--- Aim of the task ---
Please reproduce the listing below exactly, leaving out every picture.
━━━━━━━━
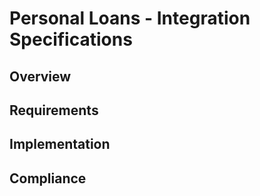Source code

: # Personal Loans - Integration Specifications

## Overview

## Requirements

## Implementation

## Compliance
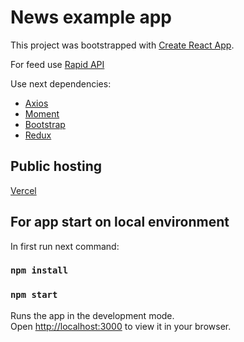 # News example app

This project was bootstrapped with [Create React App](https://github.com/facebook/create-react-app).

For feed use [Rapid API](https://rapidapi.com/newscatcher-api-newscatcher-api-default/api/newscatcher/)

Use next dependencies:
* [Axios](https://www.npmjs.com/package/axios)
* [Moment](https://www.npmjs.com/package/moment)
* [Bootstrap](https://getbootstrap.com/)
* [Redux](https://redux.js.org/)

## Public hosting 

[Vercel](https://news-example.vercel.app/)

## For app start on local environment

In first run next command:

### `npm install`
### `npm start`

Runs the app in the development mode.\
Open [http://localhost:3000](http://localhost:3000) to view it in your browser.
━━━━━━━━
--- Reply to the exercise ---
Source code

: # Personal Loans - Integration Specifications

## Overview

## Requirements

## Implementation

## Compliance
 # News example app

This project was bootstrapped with [Create React App](https://github.com/facebook/create-react-app).

For feed use [Rapid API](https://rapidapi.com/newscatcher-api-newscatcher-api-default/api/newscatcher/)

Use next dependencies:
* [Axios](https://www.npmjs.com/package/axios)
* [Moment](https://www.npmjs.com/package/moment)
* [Bootstrap](https://getbootstrap.com/)
* [Redux](https://redux.js.org/)

## Public hosting 

[Vercel](https://news-example.vercel.app/)

## For app start on local environment

In first run next command:

### `npm install`
### `npm start`

Runs the app in the development mode.\
Open [http://localhost:3000](http://localhost:3000) to view it in your browser.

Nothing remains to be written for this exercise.